Mode Config Best For
Cloud NIM_MODE=cloud DGX Spark (ARM64), no local GPU needed
Local NIM_MODE=local x86_64 systems with NVIDIA GPU
Mock NIM_ALLOW_MOCK_FALLBACK=true Development and demos

Cloud mode uses NVIDIA's hosted BioNeMo APIs at health.api.nvidia.com, enabling the full pipeline on ARM64 platforms like DGX Spark where the x86-only NIM containers cannot run natively. Set NIM_MODE=cloud and provide your NVIDIA_API_KEY from build.nvidia.com.


How Scoring Works

Each candidate is ranked by a composite formula:

Score = (0.30 × Generation Confidence) +
        (0.40 × Binding Strength) +
        (0.30 × Drug-Likeness)
  • Generation Confidence — How well the AI generated the structure
  • Binding Strength — Predicted affinity to the target (docking score)
  • Drug-Likeness — QED score from RDKit

Important Context

These are computational predictions — promising starting points for laboratory testing, not finished medicines.

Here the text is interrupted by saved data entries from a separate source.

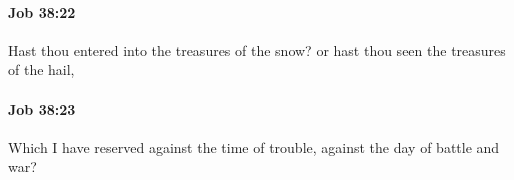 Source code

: 		\paragraph{Job 38:22} %
			\label{JOB-38-22}

			Hast thou entered into the treasures of the snow? or hast thou seen the treasures of the hail,


		\paragraph{Job 38:23} %
			\label{JOB-38-23}

			Which I have reserved against the time of trouble, against the day of battle and war?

Real drug development requires:

  • Synthesis — Actually making the molecules
  • In vitro testing — Cell-based assays
  • In vivo testing — Animal models
  • Clinical trials — Human safety and efficacy
  • Regulatory approval — FDA or equivalent

What this pipeline does is collapse the first step — identifying targets and generating candidates — from months of work into hours.


The Output

Stage 3 produces a ranked list of 100 drug candidates:

Rank  SMILES                          Docking   QED    Score
----  ------------------------------  --------  -----  -----
1     CC1=CC=C(C=C1)C2=CN=C(N2)...   -11.4     0.81   0.89
2     COC1=CC=C(C=C1)N2C=NC3=C2...   -10.8     0.78   0.86
3     CC(C)NC(=O)C1=CC=C(C=C1)...    -10.2     0.79   0.84
...

Each candidate includes:

  • SMILES notation — Machine-readable molecular structure
  • 2D structure image — Visual representation
  • Docking score — Predicted binding affinity
  • QED score — Drug-likeness
  • Lipinski violations — Rule-of-five compliance
  • Composite rank — Overall score

Full Pipeline Summary

flowchart LR
    S0["Stage 0\nData Acquisition\nOne-time"]
    DNA["Patient DNA\n200 GB FASTQ"]
    S1["Stage 1\nGPU Genomics\n2–4 hours"]
    VCF["11.7M\nVariants"]
    S2["Stage 2\nEvidence RAG\nMinutes"]
    TGT["VCP\nDrug Target"]
    S3["Stage 3\nDrug Discovery\n8–16 min"]
    OUT["100 Ranked\nCandidates"]

    S0 -.->|"~500 GB downloaded"| DNA --> S1 --> VCF --> S2 --> TGT --> S3 --> OUT

    style S0 fill:#374151,stroke:#6B7280,color:#d1d5db
    style DNA fill:#B3E5FC,stroke:#0288D1
    style S1 fill:#76B900,stroke:#5a8f00,color:#fff
    style VCF fill:#FFE082,stroke:#FFA000
    style S2 fill:#00B4D8,stroke:#0077B6,color:#fff
    style TGT fill:#FFE082,stroke:#FFA000
    style S3 fill:#8b5cf6,stroke:#7c3aed,color:#fff
    style OUT fill:#76B900,stroke:#5a8f00,color:#fff

Total time: Under 5 hours from raw DNA to drug candidates (plus one-time Stage 0 data acquisition).